|
[Date Prev][Date Next][Thread Prev][Thread Next][Date Index][Thread Index] Re: [PATCH v4 7/9] x86/dmop: Add XEN_DMOP_{bind,unbind}_pt_msi_irq DM ops
Le 27/04/2026 à 15:57, Julian Vetter a écrit :
> Add two DM ops for MSI passthrough IRQs. These new DM ops take the raw
> MSI address and data fields rather than pre-decoded gflags values. Xen
> decodes the destination ID via msi_addr_to_gflags(), including any
> extended destination bits in address[11:5]. This means the device model
> does not need to understand the extended destination ID encoding, and
> simply forwards the MSI address it observes from the guest.
>
> With these DM ops in place, redirect xc_domain_update_msi_irq() and
> xc_domain_unbind_msi_irq() in libxenctrl to use
> xendevicemodel_bind_pt_msi_irq() / xendevicemodel_unbind_pt_msi_irq()
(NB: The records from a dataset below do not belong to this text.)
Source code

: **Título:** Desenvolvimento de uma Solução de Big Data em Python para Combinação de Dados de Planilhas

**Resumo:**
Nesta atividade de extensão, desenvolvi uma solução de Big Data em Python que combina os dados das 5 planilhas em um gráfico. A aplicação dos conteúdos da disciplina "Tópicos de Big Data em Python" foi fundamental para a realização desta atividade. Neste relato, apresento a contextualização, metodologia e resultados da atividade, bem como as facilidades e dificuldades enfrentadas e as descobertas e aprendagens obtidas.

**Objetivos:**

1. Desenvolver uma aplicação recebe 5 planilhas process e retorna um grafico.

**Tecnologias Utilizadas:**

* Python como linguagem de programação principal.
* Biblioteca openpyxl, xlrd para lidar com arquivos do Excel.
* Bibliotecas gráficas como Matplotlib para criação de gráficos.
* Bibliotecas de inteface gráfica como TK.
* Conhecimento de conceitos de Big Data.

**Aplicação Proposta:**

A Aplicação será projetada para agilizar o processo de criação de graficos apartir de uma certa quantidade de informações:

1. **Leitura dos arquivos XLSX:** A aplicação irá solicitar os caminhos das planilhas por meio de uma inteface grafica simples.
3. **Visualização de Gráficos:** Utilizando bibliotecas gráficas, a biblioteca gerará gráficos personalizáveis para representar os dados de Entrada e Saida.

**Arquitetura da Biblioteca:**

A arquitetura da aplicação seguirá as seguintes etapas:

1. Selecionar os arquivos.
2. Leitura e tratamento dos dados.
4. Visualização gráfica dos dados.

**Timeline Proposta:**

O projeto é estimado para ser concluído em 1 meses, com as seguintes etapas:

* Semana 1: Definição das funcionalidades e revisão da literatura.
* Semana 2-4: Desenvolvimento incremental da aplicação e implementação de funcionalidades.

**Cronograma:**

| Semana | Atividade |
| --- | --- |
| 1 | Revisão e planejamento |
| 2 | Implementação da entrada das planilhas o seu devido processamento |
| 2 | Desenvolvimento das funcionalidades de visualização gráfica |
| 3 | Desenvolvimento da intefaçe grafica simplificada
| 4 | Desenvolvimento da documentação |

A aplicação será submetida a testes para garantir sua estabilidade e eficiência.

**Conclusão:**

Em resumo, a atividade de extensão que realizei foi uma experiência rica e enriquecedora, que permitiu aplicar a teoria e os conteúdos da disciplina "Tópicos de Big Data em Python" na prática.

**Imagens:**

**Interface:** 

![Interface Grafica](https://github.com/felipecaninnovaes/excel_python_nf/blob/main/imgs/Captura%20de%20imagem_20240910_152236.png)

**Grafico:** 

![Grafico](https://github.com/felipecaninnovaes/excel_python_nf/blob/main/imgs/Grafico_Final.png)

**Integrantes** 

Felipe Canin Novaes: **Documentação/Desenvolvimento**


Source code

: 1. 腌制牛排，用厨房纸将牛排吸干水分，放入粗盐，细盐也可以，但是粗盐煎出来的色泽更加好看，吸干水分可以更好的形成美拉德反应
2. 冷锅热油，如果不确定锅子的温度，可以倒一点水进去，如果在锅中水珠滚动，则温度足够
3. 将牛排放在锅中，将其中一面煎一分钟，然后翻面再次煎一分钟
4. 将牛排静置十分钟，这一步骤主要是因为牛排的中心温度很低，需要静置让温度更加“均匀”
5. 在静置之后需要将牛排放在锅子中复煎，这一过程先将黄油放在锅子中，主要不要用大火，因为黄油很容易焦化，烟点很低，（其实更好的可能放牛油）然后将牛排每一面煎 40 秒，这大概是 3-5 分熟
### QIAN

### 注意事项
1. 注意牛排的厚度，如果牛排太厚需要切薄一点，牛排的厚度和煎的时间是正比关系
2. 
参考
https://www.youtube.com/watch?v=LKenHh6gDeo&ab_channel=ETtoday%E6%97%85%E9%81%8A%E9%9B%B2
> via xch->dmod. The gflags/gvec arguments are translated to the raw MSI
> address and data words at the libxc level using the standard x86 MSI
> address format.
>
> Reject the PT_IRQ_TYPE_MSI sub-case in XEN_DOMCTL_bind_pt_irq and
> XEN_DOMCTL_unbind_pt_irq: all callers now go through the DM op path, so
> the domctl sub-case is fully obsolete.
>
We probably want to reflect that on XEN_DOMCTL_{un}bind_pt_irq interface
in domctl.h (e.g through a note saying that PT_IRQ_TYPE_MSI type is now
deprecated and unsupported).
> Signed-off-by: Julian Vetter <julian.vetter@xxxxxxxxxx>
> ---
> Changes in v4:
> - Corresponds to v3 patch 5, but with feedback from Jan
> - Redirect xc_domain_{update,unbind}_msi_irq() in libxenctrl to call
> xendevicemodel_{un}bind_pt_msi_irq() via xch->dmod, translating the
> existing gflags/gvec arguments to raw MSI address and data in libxc
> - As suggested by Jan, reject the PT_IRQ_TYPE_MSI sub-case in
> XEN_DOMCTL_{bind,unbind}_pt_irq with -EOPNOTSUPP -> All callers now go
> through the DM op path, making the domctl sub-case fully obsolete
> - Added the xlat.lst entry for dm_op_unbind_pt_msi_irq (v3 added only the
> bind entry)
> ---
> tools/include/xendevicemodel.h | 31 ++++++++++++++
> tools/libs/ctrl/xc_domain.c | 52 +++++++++++------------
> tools/libs/devicemodel/core.c | 38 +++++++++++++++++
> xen/arch/x86/domctl.c | 10 ++++-
> xen/arch/x86/hvm/dm.c | 68 +++++++++++++++++++++++++++++++
> xen/drivers/passthrough/x86/hvm.c | 1 -
> xen/include/public/hvm/dm_op.h | 37 +++++++++++++++++
> xen/include/xlat.lst | 2 +
> 8 files changed, 208 insertions(+), 31 deletions(-)
>
> diff --git a/tools/include/xendevicemodel.h b/tools/include/xendevicemodel.h
> index 227e7fd810..f15b35fa33 100644
> --- a/tools/include/xendevicemodel.h
> +++ b/tools/include/xendevicemodel.h
> @@ -375,6 +375,37 @@ int xendevicemodel_nr_vcpus(
> */
> int xendevicemodel_restrict(xendevicemodel_handle *dmod, domid_t domid);
>
> +/**
> + * This function binds a passthrough physical IRQ to a guest MSI vector
> + * using raw MSI address/data fields. Unlike XEN_DOMCTL_bind_pt_irq,
> + * this interface supports extended (15-bit) destination IDs by having
> + * Xen decode the MSI address internally.
> + *
"unlike XEN_DOMCTL_bind_pt_irq" feels a bit odd since that's not a
supported interface anymore for MSI.
> + * @parm dmod a handle to an open devicemodel interface.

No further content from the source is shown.